Match paragraph in OpenXML SDK to interop paragraph in Word document

310 views Asked by At

The Word interop is insanely slow when I try to parse the text in the document with 100+ pages. I re-wrote my code to use the OpenXML SDK which is much faster. My problem is that once I have found the information in OpenXML document I have to locate it then in the Word document and scroll main window to it. In order to accomplish this I have to somehow match OpenXML paragraph to interop paragraph. I thought that interop paragraphs perfectly match openxml paragraphs, but I was wrong. In fact the interop usually have more paragraphs than in OpenXML. Is there any trick or some kind of information which could help me match them? For example I have figured out that usually interop has 1 more empty paragraph after every row in the table. So I could probably use this information and bear it in mind, however I afraid there much more than just 1 case I have found myself.

UPDATE

Here is below screenshots of simple Add-In I have created to demonstrate the difference between interop and openxml paragraphs on the Word document with simple content like this:

MS Word Document Sample The add-in then retrieves the list of interop paragraphs and list of OpenXML paragraphs and show them side-by-side:

Side-by-side comparison

Here is below the code I used:

var document = Globals.ThisAddIn.Application.ActiveDocument;

if (document == null)
    return;

var interopParagraphs = document
    .StoryRanges
    .Cast<Range>()
    .SingleOrDefault(r => r.StoryType == WdStoryType.wdMainTextStory)
    .Paragraphs
    .Cast<Paragraph>()
    .Select(p => p.Range.Text);

var openXmlDocument = WordprocessingDocument.FromFlatOpcString(document.Content.WordOpenXML);

if (openXmlDocument == null)
    return;

var openXmlParagraphs = openXmlDocument
    .MainDocumentPart
    .Document
    .Body
    .Descendants<DocumentFormat.OpenXml.Wordprocessing.Paragraph>()
    .Select(p => p.InnerText);

var compareDialog = new CompareForm(interopParagraphs, openXmlParagraphs);
compareDialog.ShowDialog();
1

There are 1 answers

0
Chris On

Turning my comment into an answer.


For the case of table rows, you can check to see whether you are looking at an end-of-row paragraph using Range.IsEndOfRowMark.

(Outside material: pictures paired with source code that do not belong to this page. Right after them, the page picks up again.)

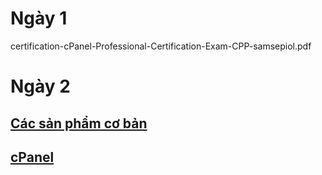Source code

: 
# Ngày 1

certification-cPanel-Professional-Certification-Exam-CPP-samsepiol.pdf


# Ngày 2
## [Các sản phẩm cơ bản](https://github.com/TRI4548/Vietnix/blob/main/KienThuc/SanPhamCoBan.md#c%C3%A1c-s%E1%BA%A3n-ph%E1%BA%A9m-c%C6%A1-b%E1%BA%A3n)
## [cPanel](https://github.com/TRI4548/Vietnix/blob/main/KienThuc/cPanel.md#cpanel)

This property returns True if the specified range is collapsed and is located at the end-of-row mark in a table, and False if not.

You can also use Range.Information[WdInformation.wdAtEndOfRowMarker].

Returns True if the specified selection or range is at the end-of-row mark in a table

Despite the slight difference in the documentation, the range must be collapsed for this property as well. AFAIK, they are equivalent.

I also noticed that this doesn't work if you access a paragraph directly, e.g.e Document.Paragraph[4]. You have to iterate through them for it to work. This does not seem to be documented.